The ice climbing potential seems to extend in every direction, including west of Valdez, out into the water. Recently, Garcia and a friend snagged a boat ride out into the bay. The captain had seen a frozen cliff and thought Garcia should try to climb it.

“The route hadn’t been done before because you have to time the tides just right,” Garcia says. “The captain dropped us off at high tide so we could reach the shoreline. But then he gave us a bucket with a sleeping bag and rations for the night in case he couldn’t come back for us.” The oceans around Valdez, the captain told them, could be temperamental. Fortunately, it didn’t come to that; Garcia and his climbing partner were able to ascend the route—a several-hundred-foot ribbon of ice—and get down again by the next tide, and the waves stayed placid enough to permit the captain another passage.

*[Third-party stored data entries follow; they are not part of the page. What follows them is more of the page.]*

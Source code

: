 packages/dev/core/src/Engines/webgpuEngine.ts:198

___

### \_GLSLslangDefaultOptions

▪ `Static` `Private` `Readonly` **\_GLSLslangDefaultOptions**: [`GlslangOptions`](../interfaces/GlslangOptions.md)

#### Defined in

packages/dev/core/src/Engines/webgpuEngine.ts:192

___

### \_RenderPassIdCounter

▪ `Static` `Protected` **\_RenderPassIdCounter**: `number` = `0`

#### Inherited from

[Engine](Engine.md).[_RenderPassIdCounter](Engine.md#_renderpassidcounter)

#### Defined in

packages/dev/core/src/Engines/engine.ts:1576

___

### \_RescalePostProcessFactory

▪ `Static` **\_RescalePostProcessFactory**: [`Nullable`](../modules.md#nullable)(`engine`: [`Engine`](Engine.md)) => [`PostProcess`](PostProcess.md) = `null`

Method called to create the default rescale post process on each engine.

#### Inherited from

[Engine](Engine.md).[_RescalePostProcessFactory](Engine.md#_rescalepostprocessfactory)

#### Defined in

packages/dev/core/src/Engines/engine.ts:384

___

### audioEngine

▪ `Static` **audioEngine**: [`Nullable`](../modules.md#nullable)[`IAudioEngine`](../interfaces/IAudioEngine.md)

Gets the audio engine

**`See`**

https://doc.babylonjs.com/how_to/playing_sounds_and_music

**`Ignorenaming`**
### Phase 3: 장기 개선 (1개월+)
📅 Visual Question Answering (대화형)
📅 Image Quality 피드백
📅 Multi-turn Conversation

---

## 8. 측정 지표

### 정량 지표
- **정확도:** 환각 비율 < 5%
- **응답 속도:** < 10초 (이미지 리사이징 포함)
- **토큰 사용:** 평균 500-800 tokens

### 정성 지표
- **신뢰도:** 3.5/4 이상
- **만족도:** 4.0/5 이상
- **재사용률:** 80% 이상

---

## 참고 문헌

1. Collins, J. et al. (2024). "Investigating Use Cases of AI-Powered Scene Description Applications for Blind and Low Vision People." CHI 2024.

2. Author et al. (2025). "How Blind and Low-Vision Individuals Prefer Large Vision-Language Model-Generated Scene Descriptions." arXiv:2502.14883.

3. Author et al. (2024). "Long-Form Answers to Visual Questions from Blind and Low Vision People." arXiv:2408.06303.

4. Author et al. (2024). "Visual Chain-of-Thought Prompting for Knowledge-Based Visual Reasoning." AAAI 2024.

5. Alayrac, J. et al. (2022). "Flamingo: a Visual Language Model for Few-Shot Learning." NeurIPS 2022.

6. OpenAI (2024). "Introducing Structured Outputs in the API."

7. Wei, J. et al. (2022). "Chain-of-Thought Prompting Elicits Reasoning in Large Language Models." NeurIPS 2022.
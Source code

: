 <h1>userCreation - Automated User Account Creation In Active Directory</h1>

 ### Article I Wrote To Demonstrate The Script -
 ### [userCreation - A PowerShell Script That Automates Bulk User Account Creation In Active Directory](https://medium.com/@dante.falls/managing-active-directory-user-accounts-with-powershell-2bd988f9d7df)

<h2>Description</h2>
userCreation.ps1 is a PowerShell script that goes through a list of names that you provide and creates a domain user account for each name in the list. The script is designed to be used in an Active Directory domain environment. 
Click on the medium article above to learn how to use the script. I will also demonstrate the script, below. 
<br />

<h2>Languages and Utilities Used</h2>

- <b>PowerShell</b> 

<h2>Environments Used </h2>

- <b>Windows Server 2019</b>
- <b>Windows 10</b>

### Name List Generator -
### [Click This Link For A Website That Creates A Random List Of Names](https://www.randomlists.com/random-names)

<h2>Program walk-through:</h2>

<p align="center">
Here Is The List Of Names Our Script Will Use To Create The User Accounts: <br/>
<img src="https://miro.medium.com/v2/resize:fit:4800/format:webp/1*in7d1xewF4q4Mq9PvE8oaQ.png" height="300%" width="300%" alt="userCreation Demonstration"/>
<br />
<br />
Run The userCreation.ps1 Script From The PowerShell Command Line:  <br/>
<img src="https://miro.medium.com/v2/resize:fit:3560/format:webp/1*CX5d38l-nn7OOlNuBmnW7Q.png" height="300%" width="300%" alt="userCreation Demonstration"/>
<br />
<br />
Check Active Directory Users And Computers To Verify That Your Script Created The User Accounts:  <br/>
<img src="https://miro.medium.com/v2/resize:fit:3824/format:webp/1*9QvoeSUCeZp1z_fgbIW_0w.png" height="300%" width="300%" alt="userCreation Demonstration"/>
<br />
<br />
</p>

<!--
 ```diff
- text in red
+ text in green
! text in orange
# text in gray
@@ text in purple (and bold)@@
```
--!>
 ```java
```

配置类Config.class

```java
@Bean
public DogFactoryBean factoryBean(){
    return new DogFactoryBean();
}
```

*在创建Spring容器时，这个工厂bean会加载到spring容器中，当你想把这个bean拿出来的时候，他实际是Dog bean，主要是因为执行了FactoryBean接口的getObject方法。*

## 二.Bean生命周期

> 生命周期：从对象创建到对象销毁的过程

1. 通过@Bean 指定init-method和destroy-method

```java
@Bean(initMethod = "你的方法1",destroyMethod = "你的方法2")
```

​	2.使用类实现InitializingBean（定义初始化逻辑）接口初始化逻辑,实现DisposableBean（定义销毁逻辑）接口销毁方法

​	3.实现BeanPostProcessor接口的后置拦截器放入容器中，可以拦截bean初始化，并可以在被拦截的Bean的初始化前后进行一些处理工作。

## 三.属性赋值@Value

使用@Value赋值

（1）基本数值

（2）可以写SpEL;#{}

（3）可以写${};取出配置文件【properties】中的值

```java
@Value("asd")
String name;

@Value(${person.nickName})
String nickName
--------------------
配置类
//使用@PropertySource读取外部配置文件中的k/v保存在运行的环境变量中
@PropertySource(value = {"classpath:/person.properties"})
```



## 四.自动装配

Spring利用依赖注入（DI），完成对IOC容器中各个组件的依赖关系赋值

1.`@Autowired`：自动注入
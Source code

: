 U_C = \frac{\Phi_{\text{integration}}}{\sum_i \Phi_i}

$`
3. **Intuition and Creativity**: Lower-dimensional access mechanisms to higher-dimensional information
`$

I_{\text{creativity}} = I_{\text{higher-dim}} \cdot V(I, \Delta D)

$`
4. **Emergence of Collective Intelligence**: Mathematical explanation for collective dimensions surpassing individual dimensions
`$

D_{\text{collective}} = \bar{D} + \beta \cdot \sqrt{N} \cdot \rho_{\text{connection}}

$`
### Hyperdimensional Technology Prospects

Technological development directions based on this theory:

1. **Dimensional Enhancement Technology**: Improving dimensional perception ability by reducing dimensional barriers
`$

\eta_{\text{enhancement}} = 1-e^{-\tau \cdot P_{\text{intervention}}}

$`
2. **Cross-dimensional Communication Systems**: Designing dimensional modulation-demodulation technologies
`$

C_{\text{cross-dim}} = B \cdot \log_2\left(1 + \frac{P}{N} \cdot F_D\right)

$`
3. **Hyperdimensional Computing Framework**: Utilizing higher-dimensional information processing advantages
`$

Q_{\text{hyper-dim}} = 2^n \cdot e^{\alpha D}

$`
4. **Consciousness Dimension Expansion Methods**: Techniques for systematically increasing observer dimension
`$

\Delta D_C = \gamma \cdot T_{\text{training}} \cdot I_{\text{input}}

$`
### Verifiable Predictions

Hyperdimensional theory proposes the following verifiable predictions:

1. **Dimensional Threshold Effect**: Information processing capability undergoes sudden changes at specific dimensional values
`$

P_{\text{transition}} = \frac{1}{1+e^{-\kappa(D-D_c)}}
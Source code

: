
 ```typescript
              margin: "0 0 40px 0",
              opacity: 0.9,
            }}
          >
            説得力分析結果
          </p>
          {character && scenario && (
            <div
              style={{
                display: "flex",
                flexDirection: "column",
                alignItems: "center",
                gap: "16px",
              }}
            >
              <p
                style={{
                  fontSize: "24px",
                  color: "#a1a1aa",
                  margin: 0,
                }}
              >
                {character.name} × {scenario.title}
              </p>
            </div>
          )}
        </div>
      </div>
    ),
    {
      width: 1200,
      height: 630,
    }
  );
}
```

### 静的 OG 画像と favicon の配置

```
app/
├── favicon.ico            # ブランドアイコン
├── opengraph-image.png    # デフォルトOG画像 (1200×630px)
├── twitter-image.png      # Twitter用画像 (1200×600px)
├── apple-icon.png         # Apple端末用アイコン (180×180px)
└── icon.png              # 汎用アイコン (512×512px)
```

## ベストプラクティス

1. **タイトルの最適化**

“It was a real adventure,” Garcia says, laughing.

Celebrating resilience

The Ice Fest is a true community celebration, complete with beer drinking, bonfires and dancing. But it’s not just a party, says Faith Harris, executive director of Discover Valdez. It’s also a critical economic driver during the slow winter season and a way for the town to celebrate its resilience. Over the last 60 years, Valdez has suffered a devastating earthquake, major avalanches and the infamous Exxon Valdez oil spill. Every time, the community bands together and pulls itself back from the brink.

Learn to Ice Climb at Alaska's Most Extreme Community Festival
The ice climbing potential seems to extend in every direction. Marcus Garcia

After the spill, for example, more than 11,000 local Alaskans poured into Valdez to support the cleanup effort. Many of them were volunteers. While the oil didn’t make its way into the inner bay that houses Valdez proper, the fisheries and ecosystems across the region suffered serious damage. And over 35 years later, some oil still remains, Harris says.

“There are certain elements that have not been healed yet,” she says. “The herring, which are a vital element to the Alaskan Native people, are still recovering.” That said, the Alyeska Pipeline, which has its terminus in Valdez, has brought so many jobs and so much income that most people regard it positively.

“It’s a complicated relationship,” says Harris. She says she’s grateful for the pipeline and what it has done for Valdez. But she’s also grateful for events like the Valdez Ice Fest and other outdoor recreation events that expand public perception of what Valdez can be.

Celebrations like the Ice Fest demonstrate just how far the region has come in restoring its natural beauty, Harris says. In just a few decades, the town has changed its global reputation from that of a disaster site to one of an outdoor recreation epicenter. It’s a well-deserved reputation, too, she says.

“We call Valdez Alaskans’ favorite adventure,” Harris says. “People come from the Lower 48 to Alaska for excitement and adventure, but the people of Alaska come to Valdez for that. It’s sort of a hidden treasure. There’s beautiful fishing, gorgeous glaciers and mountains that rival Denali in their beauty. It’s known as Little Switzerland, the Land of Waterfalls—it’s everything you’d want in Alaska in one place.”